Billie was pleased at this compliment. Her father was too modest to tell such things about himself, and she had no way of knowing his reputation unless other people told her.

"It was through Yoritomo that I came to Japan. We were friends in New York; and it was through his uncle, who is high up in public affairs here, that I got an appointment almost immediately. It's been interesting work, most of the time around Tokyo, and I have enjoyed the experience. But, you see, I came here with just a little money and fell on my feet and feel that I am under obligations to Yoritomo and his family for a good many favors."

"Of course," answered Billie. "But what of it?"

"Well," began Nicholas slowly, "Yoritomo has been a good friend to me. I have always liked him and looked up to him because he's a deal cleverer than I am and a wonderful student,—but lately,—it's hard to explain to you, Miss Bille, but I—"

"Don't you like him any more?"

"No, no, it isn't that." Nicholas paused again and wiped beads of perspiration from his face. He shifted his position and dug his hands into his pockets. "I don't think I can say it," he said. "I thought I could, but it's too deuced hard."

"Go on, you silly boy."

"Well, to tell you the truth, I don't trust him," he blurted out.

"But Papa likes him," said Billie, simply, feeling that her father's sanction was as good as a royal stamp of approval.

"Oh, yes, of course. Everybody likes him. It isn't that."

"Then what are you driving at?"

"Good heavens, I don't know what I am driving at. Only, you see, I introduced Yoritomo to the family and something happened the other day that made me uneasy. It seemed to me that I ought to warn you not to get too thick with him—that is—not you but Miss Brown. You see, Japanese are different—they take things more seriously—" Nicholas plunged deeper and deeper in.

"Can't you tell me what happened?"

"That's the queer part. There's nothing really to tell. It was one of those little incidents that mean everything or nothing. I couldn't tell Mr. Campbell because it was too insignificant, but I thought I might make a clean breast of it to you and you could warn Miss Brown—well—not to talk too much to Yoritomo. She might tell him something—"

"But Nancy hasn't any secrets to tell, Mr. Grimm."

"I thought you promised to call me Nicholas? I didn't say she had, but these Japanese are the wiliest people. They will use you without your knowing you are being used. Couldn't you just tell Miss Nancy to be careful without explaining why? Don't girls ever do that? Just say that Yoritomo's a Jap, and Japs are deep people and she had better not tell him all she knows."

Billie laughed.

"Why, yes, I could, I suppose, but I'm sure it's not necessary. She doesn't know anything to tell."

"Whew!" ejaculated Nicholas, fanning himself with his hat. "I'd rather dig a tunnel through a mountain than have to do that again. I decided I had to do it and I have been working it over in my mind for days. First I thought of Miss Campbell, but she would have gone off her head about it. Miss Brown wouldn't have understood, either. She would have been angry, I suppose. So I decided to come to you. I felt sure you would understand and know exactly what to do."

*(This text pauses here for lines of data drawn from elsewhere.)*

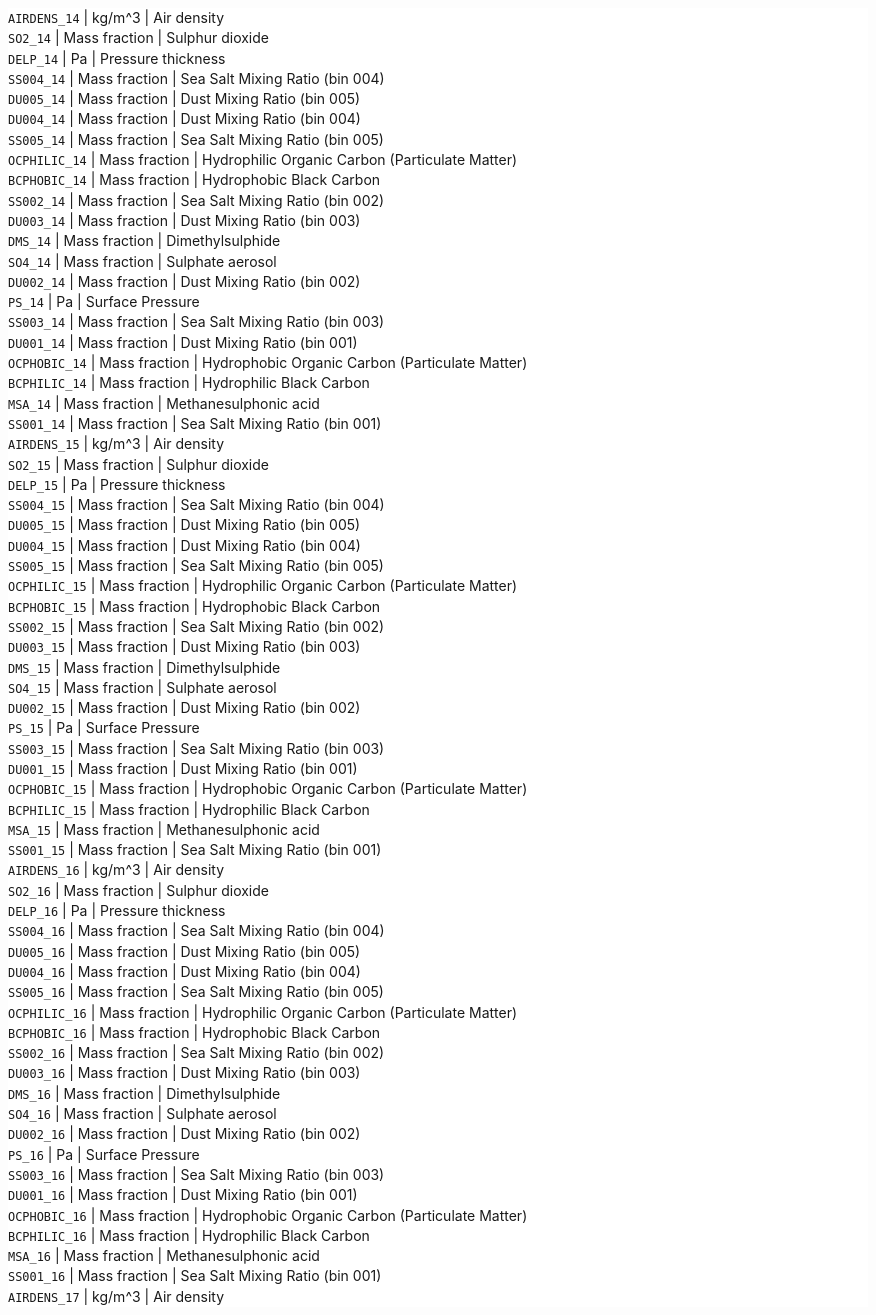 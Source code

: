 `AIRDENS_14` | kg/m^3 | Air density  
`SO2_14` | Mass fraction | Sulphur dioxide  
`DELP_14` | Pa | Pressure thickness  
`SS004_14` | Mass fraction | Sea Salt Mixing Ratio (bin 004)  
`DU005_14` | Mass fraction | Dust Mixing Ratio (bin 005)  
`DU004_14` | Mass fraction | Dust Mixing Ratio (bin 004)  
`SS005_14` | Mass fraction | Sea Salt Mixing Ratio (bin 005)  
`OCPHILIC_14` | Mass fraction | Hydrophilic Organic Carbon (Particulate Matter)  
`BCPHOBIC_14` | Mass fraction | Hydrophobic Black Carbon  
`SS002_14` | Mass fraction | Sea Salt Mixing Ratio (bin 002)  
`DU003_14` | Mass fraction | Dust Mixing Ratio (bin 003)  
`DMS_14` | Mass fraction | Dimethylsulphide  
`SO4_14` | Mass fraction | Sulphate aerosol  
`DU002_14` | Mass fraction | Dust Mixing Ratio (bin 002)  
`PS_14` | Pa | Surface Pressure  
`SS003_14` | Mass fraction | Sea Salt Mixing Ratio (bin 003)  
`DU001_14` | Mass fraction | Dust Mixing Ratio (bin 001)  
`OCPHOBIC_14` | Mass fraction | Hydrophobic Organic Carbon (Particulate Matter)  
`BCPHILIC_14` | Mass fraction | Hydrophilic Black Carbon  
`MSA_14` | Mass fraction | Methanesulphonic acid  
`SS001_14` | Mass fraction | Sea Salt Mixing Ratio (bin 001)  
`AIRDENS_15` | kg/m^3 | Air density  
`SO2_15` | Mass fraction | Sulphur dioxide  
`DELP_15` | Pa | Pressure thickness  
`SS004_15` | Mass fraction | Sea Salt Mixing Ratio (bin 004)  
`DU005_15` | Mass fraction | Dust Mixing Ratio (bin 005)  
`DU004_15` | Mass fraction | Dust Mixing Ratio (bin 004)  
`SS005_15` | Mass fraction | Sea Salt Mixing Ratio (bin 005)  
`OCPHILIC_15` | Mass fraction | Hydrophilic Organic Carbon (Particulate Matter)  
`BCPHOBIC_15` | Mass fraction | Hydrophobic Black Carbon  
`SS002_15` | Mass fraction | Sea Salt Mixing Ratio (bin 002)  
`DU003_15` | Mass fraction | Dust Mixing Ratio (bin 003)  
`DMS_15` | Mass fraction | Dimethylsulphide  
`SO4_15` | Mass fraction | Sulphate aerosol  
`DU002_15` | Mass fraction | Dust Mixing Ratio (bin 002)  
`PS_15` | Pa | Surface Pressure  
`SS003_15` | Mass fraction | Sea Salt Mixing Ratio (bin 003)  
`DU001_15` | Mass fraction | Dust Mixing Ratio (bin 001)  
`OCPHOBIC_15` | Mass fraction | Hydrophobic Organic Carbon (Particulate Matter)  
`BCPHILIC_15` | Mass fraction | Hydrophilic Black Carbon  
`MSA_15` | Mass fraction | Methanesulphonic acid  
`SS001_15` | Mass fraction | Sea Salt Mixing Ratio (bin 001)  
`AIRDENS_16` | kg/m^3 | Air density  
`SO2_16` | Mass fraction | Sulphur dioxide  
`DELP_16` | Pa | Pressure thickness  
`SS004_16` | Mass fraction | Sea Salt Mixing Ratio (bin 004)  
`DU005_16` | Mass fraction | Dust Mixing Ratio (bin 005)  
`DU004_16` | Mass fraction | Dust Mixing Ratio (bin 004)  
`SS005_16` | Mass fraction | Sea Salt Mixing Ratio (bin 005)  
`OCPHILIC_16` | Mass fraction | Hydrophilic Organic Carbon (Particulate Matter)  
`BCPHOBIC_16` | Mass fraction | Hydrophobic Black Carbon  
`SS002_16` | Mass fraction | Sea Salt Mixing Ratio (bin 002)  
`DU003_16` | Mass fraction | Dust Mixing Ratio (bin 003)  
`DMS_16` | Mass fraction | Dimethylsulphide  
`SO4_16` | Mass fraction | Sulphate aerosol  
`DU002_16` | Mass fraction | Dust Mixing Ratio (bin 002)  
`PS_16` | Pa | Surface Pressure  
`SS003_16` | Mass fraction | Sea Salt Mixing Ratio (bin 003)  
`DU001_16` | Mass fraction | Dust Mixing Ratio (bin 001)  
`OCPHOBIC_16` | Mass fraction | Hydrophobic Organic Carbon (Particulate Matter)  
`BCPHILIC_16` | Mass fraction | Hydrophilic Black Carbon  
`MSA_16` | Mass fraction | Methanesulphonic acid  
`SS001_16` | Mass fraction | Sea Salt Mixing Ratio (bin 001)  
`AIRDENS_17` | kg/m^3 | Air density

Billie smiled. She was beginning to be very fond of this boyish, honest young man whose nature was not unlike her own. Just at that moment they saw Yoritomo and Nancy strolling along a moonlit path. He was talking to her in a low intense voice and she was smiling and dimpling as usual. It occurred to Billie that Nancy was getting very grown up all of a sudden and for her part, she couldn't see any fun in it at all. She had noticed lately that Nancy did not enjoy their old-time girlish fun half so much as she used to. She would rather stroll in the garden with a young man than with her four devoted friends, and "hen parties" as she called them, did not amuse her any longer.

Billie began to feel quite serious about the benighted state of her best friend. Her nature was deeply tinged with sympathy and sweetness, but she was not yet old enough to feel tolerant with Nancy for growing up and craving beaux and flattery.